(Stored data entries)

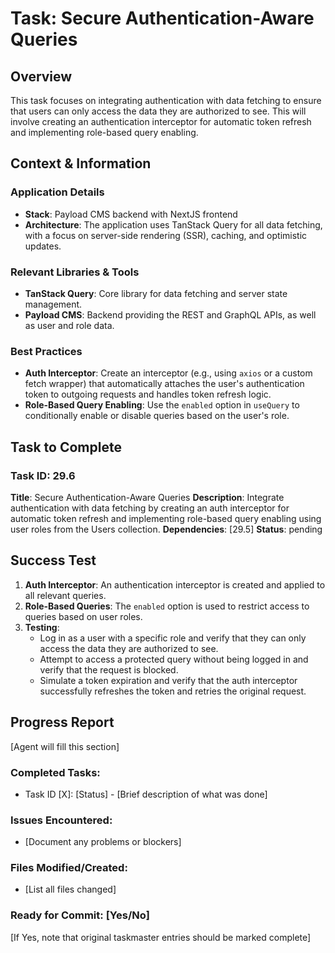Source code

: # Task: Secure Authentication-Aware Queries

## Overview
This task focuses on integrating authentication with data fetching to ensure that users can only access the data they are authorized to see. This will involve creating an authentication interceptor for automatic token refresh and implementing role-based query enabling.

## Context & Information
### Application Details
- **Stack**: Payload CMS backend with NextJS frontend
- **Architecture**: The application uses TanStack Query for all data fetching, with a focus on server-side rendering (SSR), caching, and optimistic updates.

### Relevant Libraries & Tools
- **TanStack Query**: Core library for data fetching and server state management.
- **Payload CMS**: Backend providing the REST and GraphQL APIs, as well as user and role data.

### Best Practices
- **Auth Interceptor**: Create an interceptor (e.g., using `axios` or a custom fetch wrapper) that automatically attaches the user's authentication token to outgoing requests and handles token refresh logic.
- **Role-Based Query Enabling**: Use the `enabled` option in `useQuery` to conditionally enable or disable queries based on the user's role.

## Task to Complete

### Task ID: 29.6
**Title**: Secure Authentication-Aware Queries
**Description**: Integrate authentication with data fetching by creating an auth interceptor for automatic token refresh and implementing role-based query enabling using user roles from the Users collection.
**Dependencies**: [29.5]
**Status**: pending

## Success Test
1.  **Auth Interceptor**: An authentication interceptor is created and applied to all relevant queries.
2.  **Role-Based Queries**: The `enabled` option is used to restrict access to queries based on user roles.
3.  **Testing**:
    - Log in as a user with a specific role and verify that they can only access the data they are authorized to see.
    - Attempt to access a protected query without being logged in and verify that the request is blocked.
    - Simulate a token expiration and verify that the auth interceptor successfully refreshes the token and retries the original request.

## Progress Report
[Agent will fill this section]

### Completed Tasks:
- Task ID [X]: [Status] - [Brief description of what was done]

### Issues Encountered:
- [Document any problems or blockers]

### Files Modified/Created:
- [List all files changed]

### Ready for Commit: [Yes/No]
[If Yes, note that original taskmaster entries should be marked complete]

### Task statement
Starting with the top line, write out all the data above exactly; keep the pictures out.

### Answer to this problem
Source code

: # Task: Secure Authentication-Aware Queries

## Overview
This task focuses on integrating authentication with data fetching to ensure that users can only access the data they are authorized to see. This will involve creating an authentication interceptor for automatic token refresh and implementing role-based query enabling.

## Context & Information
### Application Details
- **Stack**: Payload CMS backend with NextJS frontend
- **Architecture**: The application uses TanStack Query for all data fetching, with a focus on server-side rendering (SSR), caching, and optimistic updates.

### Relevant Libraries & Tools
- **TanStack Query**: Core library for data fetching and server state management.
- **Payload CMS**: Backend providing the REST and GraphQL APIs, as well as user and role data.

### Best Practices
- **Auth Interceptor**: Create an interceptor (e.g., using `axios` or a custom fetch wrapper) that automatically attaches the user's authentication token to outgoing requests and handles token refresh logic.
- **Role-Based Query Enabling**: Use the `enabled` option in `useQuery` to conditionally enable or disable queries based on the user's role.

## Task to Complete

### Task ID: 29.6
**Title**: Secure Authentication-Aware Queries
**Description**: Integrate authentication with data fetching by creating an auth interceptor for automatic token refresh and implementing role-based query enabling using user roles from the Users collection.
**Dependencies**: [29.5]
**Status**: pending

## Success Test
1.  **Auth Interceptor**: An authentication interceptor is created and applied to all relevant queries.
2.  **Role-Based Queries**: The `enabled` option is used to restrict access to queries based on user roles.
3.  **Testing**:
    - Log in as a user with a specific role and verify that they can only access the data they are authorized to see.
    - Attempt to access a protected query without being logged in and verify that the request is blocked.
    - Simulate a token expiration and verify that the auth interceptor successfully refreshes the token and retries the original request.

## Progress Report
[Agent will fill this section]

### Completed Tasks:
- Task ID [X]: [Status] - [Brief description of what was done]

### Issues Encountered:
- [Document any problems or blockers]

### Files Modified/Created:
- [List all files changed]

### Ready for Commit: [Yes/No]
[If Yes, note that original taskmaster entries should be marked complete]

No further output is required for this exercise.